Lohr is excited for the future and said there are encouraging reports that agriculture is an up-and-coming career for young adults and that the show is an example of the enthusiasm and potential. According to Fox News, more than 146,000 college students across the nation are pursuing college degrees in agriculture, a 21-percent increase since 2006. Two factors for the rise of interest in agriculture studies are job availability and stability.
Kendall Freed, a 16-year-old Wilson Memorial High School student who participated in the event, looks forward to it every year and calls it her ‘passion,' while planning to make it her career as an adult.
“I got involved because I’m the third generation of my family to participate in it.
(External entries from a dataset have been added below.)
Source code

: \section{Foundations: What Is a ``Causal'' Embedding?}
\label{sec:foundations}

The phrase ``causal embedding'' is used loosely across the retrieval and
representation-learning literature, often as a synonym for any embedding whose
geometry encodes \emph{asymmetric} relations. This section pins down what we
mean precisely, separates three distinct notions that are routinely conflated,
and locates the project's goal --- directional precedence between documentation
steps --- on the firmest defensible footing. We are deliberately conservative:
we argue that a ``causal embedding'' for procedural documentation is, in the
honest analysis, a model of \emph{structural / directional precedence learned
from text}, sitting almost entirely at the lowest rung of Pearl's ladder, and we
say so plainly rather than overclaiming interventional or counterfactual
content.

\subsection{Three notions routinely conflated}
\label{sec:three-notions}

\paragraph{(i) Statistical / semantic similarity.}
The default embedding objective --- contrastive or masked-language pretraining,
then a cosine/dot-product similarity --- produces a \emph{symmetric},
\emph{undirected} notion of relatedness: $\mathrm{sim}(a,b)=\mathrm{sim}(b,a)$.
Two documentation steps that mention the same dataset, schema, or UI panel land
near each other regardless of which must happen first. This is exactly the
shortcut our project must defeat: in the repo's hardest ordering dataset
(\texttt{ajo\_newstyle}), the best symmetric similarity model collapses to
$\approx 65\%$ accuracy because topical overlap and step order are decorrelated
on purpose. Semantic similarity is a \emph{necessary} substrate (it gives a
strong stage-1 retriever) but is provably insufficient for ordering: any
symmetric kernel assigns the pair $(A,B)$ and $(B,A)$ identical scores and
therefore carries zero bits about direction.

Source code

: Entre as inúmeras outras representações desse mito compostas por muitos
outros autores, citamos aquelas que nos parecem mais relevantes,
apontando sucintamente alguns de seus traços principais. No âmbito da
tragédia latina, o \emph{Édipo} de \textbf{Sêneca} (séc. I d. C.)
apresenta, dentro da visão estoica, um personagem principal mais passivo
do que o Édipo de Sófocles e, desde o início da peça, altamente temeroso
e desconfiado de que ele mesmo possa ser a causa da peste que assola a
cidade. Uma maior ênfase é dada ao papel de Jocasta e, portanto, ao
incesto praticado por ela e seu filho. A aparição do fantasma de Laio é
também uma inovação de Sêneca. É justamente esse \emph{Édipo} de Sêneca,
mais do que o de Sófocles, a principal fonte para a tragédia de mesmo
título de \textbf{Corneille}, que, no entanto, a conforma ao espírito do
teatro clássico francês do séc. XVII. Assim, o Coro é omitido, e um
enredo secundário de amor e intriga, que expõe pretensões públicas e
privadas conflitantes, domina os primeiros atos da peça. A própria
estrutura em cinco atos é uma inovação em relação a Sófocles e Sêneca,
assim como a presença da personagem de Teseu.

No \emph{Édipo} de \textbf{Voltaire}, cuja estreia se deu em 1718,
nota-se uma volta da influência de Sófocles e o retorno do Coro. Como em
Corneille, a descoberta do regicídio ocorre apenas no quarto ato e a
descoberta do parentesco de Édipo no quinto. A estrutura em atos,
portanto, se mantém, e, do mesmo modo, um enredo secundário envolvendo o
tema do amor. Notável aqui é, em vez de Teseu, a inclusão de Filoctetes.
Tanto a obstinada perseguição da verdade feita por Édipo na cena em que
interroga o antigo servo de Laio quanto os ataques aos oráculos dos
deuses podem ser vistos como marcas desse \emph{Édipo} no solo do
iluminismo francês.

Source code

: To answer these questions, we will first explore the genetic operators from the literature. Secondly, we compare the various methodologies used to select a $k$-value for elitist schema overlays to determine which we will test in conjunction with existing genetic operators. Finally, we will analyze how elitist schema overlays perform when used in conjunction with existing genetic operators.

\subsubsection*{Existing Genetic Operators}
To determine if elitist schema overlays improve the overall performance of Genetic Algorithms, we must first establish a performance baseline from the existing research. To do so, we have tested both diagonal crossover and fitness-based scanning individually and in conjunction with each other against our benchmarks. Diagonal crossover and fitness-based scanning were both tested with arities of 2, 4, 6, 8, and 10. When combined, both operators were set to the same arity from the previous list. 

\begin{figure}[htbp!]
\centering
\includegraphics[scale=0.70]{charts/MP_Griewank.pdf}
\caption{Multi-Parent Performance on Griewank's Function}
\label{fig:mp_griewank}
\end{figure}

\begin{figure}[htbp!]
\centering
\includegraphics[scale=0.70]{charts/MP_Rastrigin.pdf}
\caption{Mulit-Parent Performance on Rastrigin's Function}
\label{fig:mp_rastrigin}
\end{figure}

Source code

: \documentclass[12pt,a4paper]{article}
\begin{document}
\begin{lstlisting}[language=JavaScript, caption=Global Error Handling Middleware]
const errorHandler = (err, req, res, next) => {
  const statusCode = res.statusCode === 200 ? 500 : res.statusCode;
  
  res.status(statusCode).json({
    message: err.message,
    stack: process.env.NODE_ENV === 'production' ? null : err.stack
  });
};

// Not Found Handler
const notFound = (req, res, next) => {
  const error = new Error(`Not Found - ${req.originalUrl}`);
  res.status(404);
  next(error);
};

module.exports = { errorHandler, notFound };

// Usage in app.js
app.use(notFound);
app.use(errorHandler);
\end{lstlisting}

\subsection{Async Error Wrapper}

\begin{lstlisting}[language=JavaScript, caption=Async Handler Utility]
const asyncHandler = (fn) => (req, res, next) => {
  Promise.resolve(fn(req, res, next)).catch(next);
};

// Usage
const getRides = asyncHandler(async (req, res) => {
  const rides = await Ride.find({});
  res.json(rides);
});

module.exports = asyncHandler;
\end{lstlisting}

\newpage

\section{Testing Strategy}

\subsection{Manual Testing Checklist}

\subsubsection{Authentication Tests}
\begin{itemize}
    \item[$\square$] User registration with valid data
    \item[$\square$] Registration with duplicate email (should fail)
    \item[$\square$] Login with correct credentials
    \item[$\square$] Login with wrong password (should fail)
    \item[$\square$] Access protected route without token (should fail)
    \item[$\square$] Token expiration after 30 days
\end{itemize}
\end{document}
It’s something near and dear to my heart,” she said.
It’s music to Lohr’s ears.
“I’m not saying older farmers aren't creative, but an influx of young minds and young bodies certainly is a great asset to the industry of agriculture in Virginia,” Lohr said.
For the older farmers in attendance, seeing the young ones carry on the duties was a delight.
“It’s very refreshing,” said 71-year-old farmer Larry Cohron, who believes the lack of young farmers is due to the realization that there is ‘more money to be made off the farm.’ “To see that there is some interest in the agricultural world among the young people, it’s exciting. My own daughter is a veterinarian, and she was influenced by this show.”
Freed stressed the importance of agriculture and continuing to work in making in thrive in The Commonwealth, especially with the help of the young ones.
“It’s what feeds America,” Freed said.